§ PROBLEM:
Go through the data and copy each line that holds "Contents".

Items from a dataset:
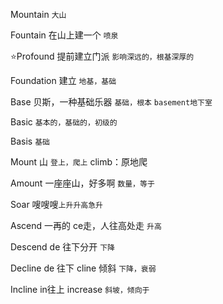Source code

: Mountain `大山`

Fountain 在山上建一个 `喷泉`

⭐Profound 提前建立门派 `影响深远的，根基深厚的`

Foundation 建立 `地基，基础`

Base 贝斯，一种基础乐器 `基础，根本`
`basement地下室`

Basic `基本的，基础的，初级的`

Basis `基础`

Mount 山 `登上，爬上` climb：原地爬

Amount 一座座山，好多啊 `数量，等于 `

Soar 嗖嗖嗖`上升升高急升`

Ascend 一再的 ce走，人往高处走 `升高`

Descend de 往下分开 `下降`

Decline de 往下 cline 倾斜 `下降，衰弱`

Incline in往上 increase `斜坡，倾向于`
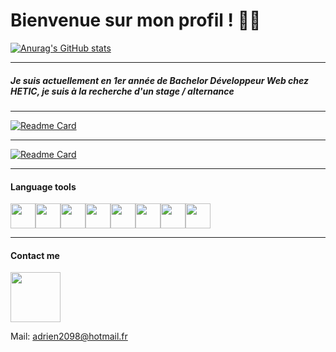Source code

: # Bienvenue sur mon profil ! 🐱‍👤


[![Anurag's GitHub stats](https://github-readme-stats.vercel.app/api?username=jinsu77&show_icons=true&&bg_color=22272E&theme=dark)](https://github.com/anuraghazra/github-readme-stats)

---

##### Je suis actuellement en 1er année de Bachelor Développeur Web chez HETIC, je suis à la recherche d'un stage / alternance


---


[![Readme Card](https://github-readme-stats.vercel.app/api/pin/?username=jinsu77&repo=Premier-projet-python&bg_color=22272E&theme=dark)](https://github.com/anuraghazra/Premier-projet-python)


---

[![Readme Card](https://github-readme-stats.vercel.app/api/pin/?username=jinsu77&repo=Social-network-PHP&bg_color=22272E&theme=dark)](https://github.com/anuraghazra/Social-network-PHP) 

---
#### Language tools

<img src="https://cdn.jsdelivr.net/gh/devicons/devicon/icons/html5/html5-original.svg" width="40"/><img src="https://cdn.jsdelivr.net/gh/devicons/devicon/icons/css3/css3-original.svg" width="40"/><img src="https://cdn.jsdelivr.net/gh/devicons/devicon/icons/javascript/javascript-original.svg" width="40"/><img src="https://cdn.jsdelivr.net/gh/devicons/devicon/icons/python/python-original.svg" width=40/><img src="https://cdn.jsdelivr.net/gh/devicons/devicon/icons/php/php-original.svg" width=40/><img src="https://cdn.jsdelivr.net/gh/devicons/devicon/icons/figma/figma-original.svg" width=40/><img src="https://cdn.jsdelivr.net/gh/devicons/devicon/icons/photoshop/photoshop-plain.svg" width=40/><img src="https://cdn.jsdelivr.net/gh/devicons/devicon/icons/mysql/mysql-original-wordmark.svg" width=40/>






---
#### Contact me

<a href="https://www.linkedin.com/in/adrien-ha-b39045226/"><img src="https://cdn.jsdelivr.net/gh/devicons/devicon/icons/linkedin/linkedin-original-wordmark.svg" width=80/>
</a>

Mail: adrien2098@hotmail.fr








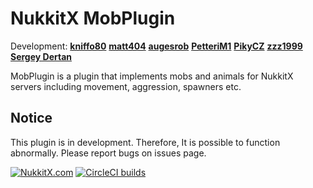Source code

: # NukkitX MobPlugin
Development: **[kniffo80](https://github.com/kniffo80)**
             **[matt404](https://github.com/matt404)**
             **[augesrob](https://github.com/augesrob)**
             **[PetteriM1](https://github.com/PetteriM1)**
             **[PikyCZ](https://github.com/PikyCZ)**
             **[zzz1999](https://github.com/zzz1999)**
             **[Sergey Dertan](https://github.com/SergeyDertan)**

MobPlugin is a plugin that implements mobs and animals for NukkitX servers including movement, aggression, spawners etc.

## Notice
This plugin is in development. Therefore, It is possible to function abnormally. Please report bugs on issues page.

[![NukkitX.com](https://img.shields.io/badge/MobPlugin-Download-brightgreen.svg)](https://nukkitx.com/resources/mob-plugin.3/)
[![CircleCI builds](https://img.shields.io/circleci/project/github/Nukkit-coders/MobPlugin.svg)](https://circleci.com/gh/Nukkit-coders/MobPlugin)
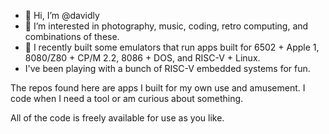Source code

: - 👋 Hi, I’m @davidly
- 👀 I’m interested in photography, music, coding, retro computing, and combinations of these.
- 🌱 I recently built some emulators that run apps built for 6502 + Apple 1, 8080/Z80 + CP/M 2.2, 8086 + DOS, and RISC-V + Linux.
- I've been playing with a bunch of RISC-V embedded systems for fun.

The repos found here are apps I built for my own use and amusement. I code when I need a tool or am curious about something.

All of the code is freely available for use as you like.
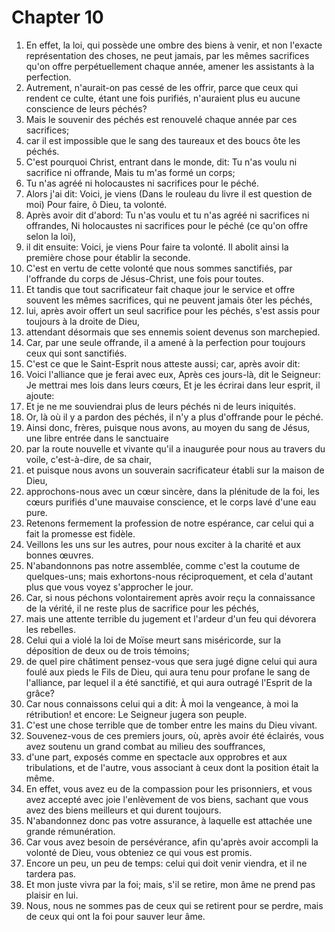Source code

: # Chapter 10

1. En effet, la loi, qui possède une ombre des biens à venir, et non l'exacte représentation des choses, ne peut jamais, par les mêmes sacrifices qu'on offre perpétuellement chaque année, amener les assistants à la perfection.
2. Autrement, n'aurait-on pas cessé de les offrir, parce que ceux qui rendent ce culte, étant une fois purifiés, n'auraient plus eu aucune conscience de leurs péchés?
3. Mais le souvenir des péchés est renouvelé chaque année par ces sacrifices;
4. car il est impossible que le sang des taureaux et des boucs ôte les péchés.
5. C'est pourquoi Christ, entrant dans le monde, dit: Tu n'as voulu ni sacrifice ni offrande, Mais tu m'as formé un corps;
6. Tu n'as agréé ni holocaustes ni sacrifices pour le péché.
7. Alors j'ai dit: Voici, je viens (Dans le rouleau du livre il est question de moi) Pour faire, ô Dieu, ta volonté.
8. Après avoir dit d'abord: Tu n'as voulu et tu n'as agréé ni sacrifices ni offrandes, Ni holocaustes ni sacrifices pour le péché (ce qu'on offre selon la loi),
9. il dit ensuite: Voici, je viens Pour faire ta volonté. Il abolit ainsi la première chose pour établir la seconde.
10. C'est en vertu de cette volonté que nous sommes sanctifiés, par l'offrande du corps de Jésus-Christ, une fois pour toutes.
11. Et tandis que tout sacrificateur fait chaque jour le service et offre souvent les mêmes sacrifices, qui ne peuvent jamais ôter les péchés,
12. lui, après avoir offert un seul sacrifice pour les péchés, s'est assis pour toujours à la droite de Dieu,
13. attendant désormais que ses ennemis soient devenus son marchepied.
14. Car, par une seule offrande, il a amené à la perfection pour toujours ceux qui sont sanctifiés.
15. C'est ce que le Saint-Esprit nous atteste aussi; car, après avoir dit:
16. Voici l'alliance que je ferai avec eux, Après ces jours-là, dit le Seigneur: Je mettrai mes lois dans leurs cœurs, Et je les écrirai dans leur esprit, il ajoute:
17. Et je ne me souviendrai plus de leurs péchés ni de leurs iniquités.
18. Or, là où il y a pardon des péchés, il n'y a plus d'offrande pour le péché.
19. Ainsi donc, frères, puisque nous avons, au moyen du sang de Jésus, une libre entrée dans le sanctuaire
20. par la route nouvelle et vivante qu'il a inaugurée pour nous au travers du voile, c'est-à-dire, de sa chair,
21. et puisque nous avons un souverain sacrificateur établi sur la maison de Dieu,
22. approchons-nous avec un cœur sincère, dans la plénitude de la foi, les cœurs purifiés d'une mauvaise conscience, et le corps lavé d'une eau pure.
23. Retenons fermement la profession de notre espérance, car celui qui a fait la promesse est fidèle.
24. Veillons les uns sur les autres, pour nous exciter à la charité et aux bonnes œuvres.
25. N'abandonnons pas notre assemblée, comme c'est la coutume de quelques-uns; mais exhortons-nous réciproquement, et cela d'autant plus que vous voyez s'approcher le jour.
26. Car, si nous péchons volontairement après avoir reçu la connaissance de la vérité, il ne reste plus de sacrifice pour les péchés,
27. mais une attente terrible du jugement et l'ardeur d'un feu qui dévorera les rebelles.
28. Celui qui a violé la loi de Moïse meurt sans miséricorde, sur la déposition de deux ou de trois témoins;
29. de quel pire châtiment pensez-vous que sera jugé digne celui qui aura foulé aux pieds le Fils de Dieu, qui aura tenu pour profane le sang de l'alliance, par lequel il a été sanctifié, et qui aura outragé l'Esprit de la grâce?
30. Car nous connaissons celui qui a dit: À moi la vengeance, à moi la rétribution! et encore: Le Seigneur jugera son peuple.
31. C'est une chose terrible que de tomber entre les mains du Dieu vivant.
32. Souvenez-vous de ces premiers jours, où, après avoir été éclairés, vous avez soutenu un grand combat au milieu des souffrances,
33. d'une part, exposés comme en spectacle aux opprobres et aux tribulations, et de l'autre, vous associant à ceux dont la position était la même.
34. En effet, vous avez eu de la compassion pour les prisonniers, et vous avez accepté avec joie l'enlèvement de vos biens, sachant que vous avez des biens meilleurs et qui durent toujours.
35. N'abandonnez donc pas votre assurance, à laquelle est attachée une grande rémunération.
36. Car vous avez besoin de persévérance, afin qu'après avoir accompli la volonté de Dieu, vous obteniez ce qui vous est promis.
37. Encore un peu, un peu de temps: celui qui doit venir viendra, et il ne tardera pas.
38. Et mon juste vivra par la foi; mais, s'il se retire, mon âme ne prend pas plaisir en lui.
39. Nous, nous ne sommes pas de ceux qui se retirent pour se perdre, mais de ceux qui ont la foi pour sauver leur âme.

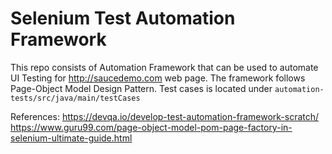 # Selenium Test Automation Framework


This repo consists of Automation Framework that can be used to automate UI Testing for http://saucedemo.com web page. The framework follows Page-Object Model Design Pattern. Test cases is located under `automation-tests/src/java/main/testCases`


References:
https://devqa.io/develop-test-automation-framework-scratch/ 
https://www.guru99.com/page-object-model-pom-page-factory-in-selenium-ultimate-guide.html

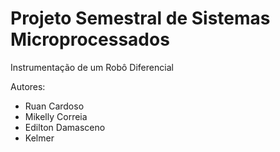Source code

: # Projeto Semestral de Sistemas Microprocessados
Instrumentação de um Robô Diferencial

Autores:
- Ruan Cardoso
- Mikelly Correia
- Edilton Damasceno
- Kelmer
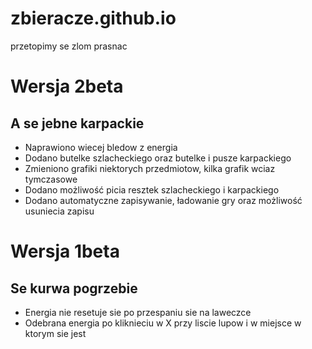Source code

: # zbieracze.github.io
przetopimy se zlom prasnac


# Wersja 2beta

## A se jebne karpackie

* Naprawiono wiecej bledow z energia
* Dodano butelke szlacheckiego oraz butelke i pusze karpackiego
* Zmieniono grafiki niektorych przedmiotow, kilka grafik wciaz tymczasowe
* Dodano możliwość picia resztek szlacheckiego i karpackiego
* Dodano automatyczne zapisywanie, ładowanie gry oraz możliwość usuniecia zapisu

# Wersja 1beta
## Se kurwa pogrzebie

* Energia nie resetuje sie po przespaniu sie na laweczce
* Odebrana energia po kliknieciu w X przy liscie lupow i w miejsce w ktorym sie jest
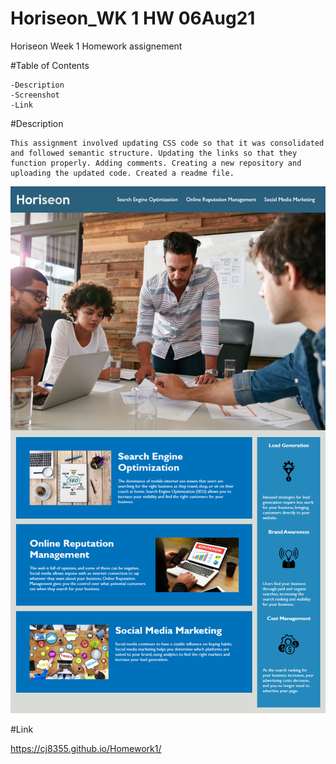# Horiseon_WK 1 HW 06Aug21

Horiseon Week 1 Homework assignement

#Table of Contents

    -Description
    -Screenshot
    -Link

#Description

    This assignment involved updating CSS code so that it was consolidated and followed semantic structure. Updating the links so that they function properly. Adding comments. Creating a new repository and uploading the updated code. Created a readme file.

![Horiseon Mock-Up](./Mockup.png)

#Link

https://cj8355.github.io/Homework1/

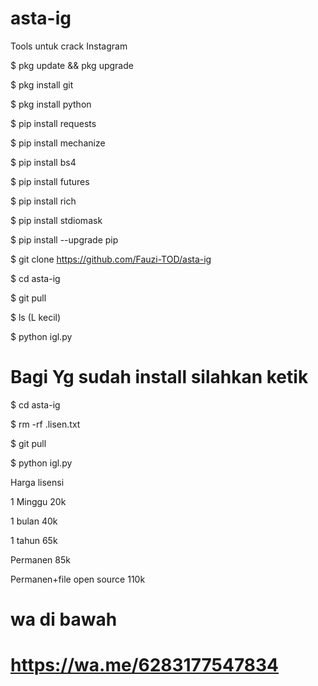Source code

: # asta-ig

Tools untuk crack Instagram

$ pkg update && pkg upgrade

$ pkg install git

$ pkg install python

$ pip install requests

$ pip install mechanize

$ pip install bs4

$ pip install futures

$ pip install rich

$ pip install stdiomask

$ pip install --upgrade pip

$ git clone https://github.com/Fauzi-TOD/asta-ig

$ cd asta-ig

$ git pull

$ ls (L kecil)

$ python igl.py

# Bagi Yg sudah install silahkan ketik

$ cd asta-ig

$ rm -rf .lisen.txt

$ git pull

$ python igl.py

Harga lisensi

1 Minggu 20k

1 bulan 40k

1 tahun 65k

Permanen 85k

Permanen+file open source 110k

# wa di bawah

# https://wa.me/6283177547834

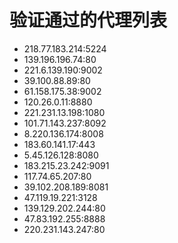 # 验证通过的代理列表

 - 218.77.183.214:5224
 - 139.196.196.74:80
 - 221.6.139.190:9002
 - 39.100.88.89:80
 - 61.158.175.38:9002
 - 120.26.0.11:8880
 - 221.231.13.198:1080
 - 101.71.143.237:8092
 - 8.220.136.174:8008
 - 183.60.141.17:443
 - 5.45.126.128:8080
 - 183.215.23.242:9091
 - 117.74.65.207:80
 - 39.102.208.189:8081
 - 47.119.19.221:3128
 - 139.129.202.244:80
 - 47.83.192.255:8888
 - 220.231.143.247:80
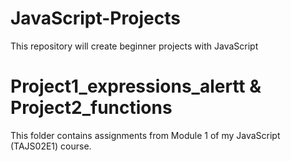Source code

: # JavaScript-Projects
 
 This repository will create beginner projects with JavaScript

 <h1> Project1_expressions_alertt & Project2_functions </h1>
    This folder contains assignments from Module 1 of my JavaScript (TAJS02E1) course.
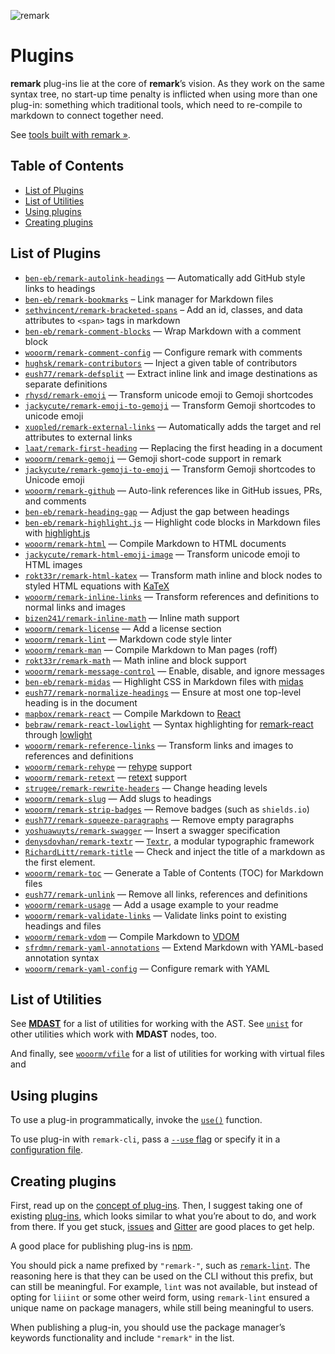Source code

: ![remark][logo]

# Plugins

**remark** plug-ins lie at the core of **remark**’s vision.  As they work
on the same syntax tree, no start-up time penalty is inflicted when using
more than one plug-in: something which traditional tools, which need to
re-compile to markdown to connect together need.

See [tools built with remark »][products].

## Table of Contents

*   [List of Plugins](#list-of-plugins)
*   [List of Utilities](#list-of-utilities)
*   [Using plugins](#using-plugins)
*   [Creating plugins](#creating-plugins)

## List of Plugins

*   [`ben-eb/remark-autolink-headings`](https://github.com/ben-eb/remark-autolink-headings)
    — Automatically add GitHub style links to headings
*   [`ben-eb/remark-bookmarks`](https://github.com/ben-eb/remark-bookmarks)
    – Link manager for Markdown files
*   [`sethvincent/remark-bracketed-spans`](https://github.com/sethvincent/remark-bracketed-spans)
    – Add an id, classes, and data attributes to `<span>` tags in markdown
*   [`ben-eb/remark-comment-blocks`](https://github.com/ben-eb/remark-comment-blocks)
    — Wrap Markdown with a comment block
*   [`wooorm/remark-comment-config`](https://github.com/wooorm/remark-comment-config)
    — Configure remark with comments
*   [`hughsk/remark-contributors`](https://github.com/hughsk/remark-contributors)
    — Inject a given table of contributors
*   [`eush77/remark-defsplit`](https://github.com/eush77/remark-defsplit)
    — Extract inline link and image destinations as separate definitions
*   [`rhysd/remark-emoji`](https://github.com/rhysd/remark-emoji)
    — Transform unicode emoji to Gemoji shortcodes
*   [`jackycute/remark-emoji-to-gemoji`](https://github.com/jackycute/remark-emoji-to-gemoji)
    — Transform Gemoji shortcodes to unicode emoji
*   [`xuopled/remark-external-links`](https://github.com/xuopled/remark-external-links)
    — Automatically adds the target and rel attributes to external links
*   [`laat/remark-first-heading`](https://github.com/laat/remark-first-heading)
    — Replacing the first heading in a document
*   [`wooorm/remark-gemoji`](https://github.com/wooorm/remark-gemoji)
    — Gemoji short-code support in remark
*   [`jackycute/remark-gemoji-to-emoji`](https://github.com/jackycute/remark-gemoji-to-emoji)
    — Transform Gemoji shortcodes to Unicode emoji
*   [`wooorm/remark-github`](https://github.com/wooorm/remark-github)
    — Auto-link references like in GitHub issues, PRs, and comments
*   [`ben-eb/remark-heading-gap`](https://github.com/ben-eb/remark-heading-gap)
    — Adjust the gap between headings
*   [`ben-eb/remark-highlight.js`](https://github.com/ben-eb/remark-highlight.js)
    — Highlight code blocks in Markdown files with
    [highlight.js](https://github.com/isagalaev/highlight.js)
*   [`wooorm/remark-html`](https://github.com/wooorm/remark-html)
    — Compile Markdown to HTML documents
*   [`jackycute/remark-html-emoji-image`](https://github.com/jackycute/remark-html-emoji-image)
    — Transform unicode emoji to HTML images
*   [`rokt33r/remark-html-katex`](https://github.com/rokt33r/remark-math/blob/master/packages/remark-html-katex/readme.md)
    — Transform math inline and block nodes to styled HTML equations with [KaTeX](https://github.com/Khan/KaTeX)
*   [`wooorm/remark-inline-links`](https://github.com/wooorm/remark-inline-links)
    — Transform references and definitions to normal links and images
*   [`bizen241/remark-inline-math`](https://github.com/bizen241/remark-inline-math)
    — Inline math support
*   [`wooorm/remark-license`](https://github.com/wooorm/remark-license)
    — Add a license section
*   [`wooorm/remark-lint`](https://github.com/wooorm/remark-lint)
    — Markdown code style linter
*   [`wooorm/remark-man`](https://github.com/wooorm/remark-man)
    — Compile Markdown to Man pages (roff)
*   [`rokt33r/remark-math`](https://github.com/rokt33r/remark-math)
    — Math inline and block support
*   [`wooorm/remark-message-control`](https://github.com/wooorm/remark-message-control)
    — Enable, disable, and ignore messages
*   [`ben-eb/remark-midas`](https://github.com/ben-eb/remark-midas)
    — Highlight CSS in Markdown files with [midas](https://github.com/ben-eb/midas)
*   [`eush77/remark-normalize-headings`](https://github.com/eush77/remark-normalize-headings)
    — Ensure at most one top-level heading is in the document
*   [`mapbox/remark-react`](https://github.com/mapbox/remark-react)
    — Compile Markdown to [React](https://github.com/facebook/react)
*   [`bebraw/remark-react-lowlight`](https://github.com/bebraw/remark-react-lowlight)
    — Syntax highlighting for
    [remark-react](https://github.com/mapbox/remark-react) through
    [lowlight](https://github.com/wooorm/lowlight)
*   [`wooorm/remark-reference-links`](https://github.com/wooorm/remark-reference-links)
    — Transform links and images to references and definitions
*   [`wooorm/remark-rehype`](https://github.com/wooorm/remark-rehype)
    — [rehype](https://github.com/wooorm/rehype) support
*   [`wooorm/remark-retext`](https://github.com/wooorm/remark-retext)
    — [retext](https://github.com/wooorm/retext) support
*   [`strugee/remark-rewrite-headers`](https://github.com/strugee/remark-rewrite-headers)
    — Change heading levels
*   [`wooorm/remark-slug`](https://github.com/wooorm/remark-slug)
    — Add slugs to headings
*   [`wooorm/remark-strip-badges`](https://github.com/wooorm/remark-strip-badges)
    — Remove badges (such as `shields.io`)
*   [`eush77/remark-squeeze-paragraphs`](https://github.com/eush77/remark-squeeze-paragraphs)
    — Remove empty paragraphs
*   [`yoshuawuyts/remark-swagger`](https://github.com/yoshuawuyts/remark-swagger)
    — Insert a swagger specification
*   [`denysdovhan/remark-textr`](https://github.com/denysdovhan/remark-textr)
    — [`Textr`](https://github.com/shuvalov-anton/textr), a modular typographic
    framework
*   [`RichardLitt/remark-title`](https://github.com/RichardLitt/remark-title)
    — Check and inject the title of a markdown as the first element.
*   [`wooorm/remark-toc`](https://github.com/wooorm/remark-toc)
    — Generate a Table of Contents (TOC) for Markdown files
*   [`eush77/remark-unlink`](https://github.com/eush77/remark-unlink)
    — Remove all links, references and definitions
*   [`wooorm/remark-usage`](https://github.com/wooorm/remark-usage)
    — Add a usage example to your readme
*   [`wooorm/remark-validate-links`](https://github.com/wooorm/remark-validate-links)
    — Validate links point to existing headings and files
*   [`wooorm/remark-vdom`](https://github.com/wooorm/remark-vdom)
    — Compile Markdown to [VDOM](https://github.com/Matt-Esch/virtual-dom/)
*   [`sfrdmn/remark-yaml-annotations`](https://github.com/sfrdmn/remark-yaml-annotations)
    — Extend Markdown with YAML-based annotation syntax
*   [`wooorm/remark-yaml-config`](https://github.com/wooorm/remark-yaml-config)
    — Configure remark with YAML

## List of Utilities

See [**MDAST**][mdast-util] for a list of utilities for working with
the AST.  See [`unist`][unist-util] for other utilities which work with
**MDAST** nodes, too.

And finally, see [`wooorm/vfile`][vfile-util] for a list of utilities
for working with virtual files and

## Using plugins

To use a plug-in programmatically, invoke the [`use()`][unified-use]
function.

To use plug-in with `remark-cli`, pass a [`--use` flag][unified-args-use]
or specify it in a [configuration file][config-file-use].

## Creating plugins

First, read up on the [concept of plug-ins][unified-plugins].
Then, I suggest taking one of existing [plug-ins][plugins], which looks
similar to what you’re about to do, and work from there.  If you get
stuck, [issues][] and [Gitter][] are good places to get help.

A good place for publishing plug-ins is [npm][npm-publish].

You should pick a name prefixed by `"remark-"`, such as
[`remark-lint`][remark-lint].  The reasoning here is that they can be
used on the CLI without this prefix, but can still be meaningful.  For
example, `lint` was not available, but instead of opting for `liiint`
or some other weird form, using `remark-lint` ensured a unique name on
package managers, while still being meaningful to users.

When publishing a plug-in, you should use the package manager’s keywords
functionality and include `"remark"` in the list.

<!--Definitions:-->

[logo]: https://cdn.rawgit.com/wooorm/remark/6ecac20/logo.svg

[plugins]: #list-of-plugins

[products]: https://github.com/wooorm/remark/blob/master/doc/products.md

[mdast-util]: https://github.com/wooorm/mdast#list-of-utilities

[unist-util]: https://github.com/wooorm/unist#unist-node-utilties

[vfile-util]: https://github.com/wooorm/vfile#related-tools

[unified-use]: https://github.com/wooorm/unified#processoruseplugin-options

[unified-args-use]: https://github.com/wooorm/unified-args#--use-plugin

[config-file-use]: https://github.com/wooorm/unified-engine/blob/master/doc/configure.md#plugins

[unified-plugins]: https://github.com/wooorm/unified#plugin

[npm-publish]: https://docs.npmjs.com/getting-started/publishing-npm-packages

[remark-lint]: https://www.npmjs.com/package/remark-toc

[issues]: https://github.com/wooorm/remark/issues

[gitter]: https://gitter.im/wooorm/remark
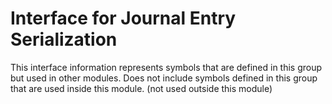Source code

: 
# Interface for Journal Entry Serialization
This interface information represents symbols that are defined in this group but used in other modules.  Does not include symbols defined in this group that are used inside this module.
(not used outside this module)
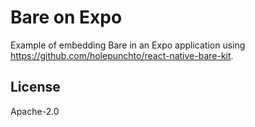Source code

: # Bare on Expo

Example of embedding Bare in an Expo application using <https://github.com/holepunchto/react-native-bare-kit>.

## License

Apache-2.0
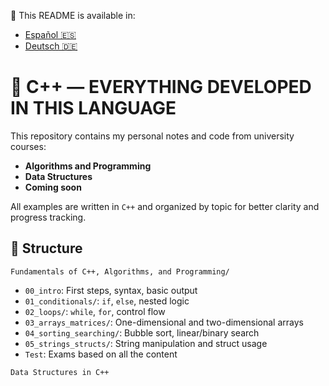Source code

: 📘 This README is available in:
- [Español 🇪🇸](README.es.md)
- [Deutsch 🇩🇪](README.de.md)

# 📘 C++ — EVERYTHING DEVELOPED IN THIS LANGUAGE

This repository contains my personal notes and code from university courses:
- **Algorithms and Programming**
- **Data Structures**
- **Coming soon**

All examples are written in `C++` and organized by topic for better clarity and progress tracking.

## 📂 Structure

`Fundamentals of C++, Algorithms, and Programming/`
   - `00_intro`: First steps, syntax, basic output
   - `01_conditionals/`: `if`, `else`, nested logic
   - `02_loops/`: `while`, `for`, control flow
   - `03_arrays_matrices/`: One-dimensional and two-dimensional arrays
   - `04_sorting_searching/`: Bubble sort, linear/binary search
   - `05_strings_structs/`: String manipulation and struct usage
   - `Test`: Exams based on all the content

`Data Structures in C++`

§ RESPONSE TO THIS TASK:
#Table of Contents
## Table of Contents
    — Generate a Table of Contents (TOC) for Markdown files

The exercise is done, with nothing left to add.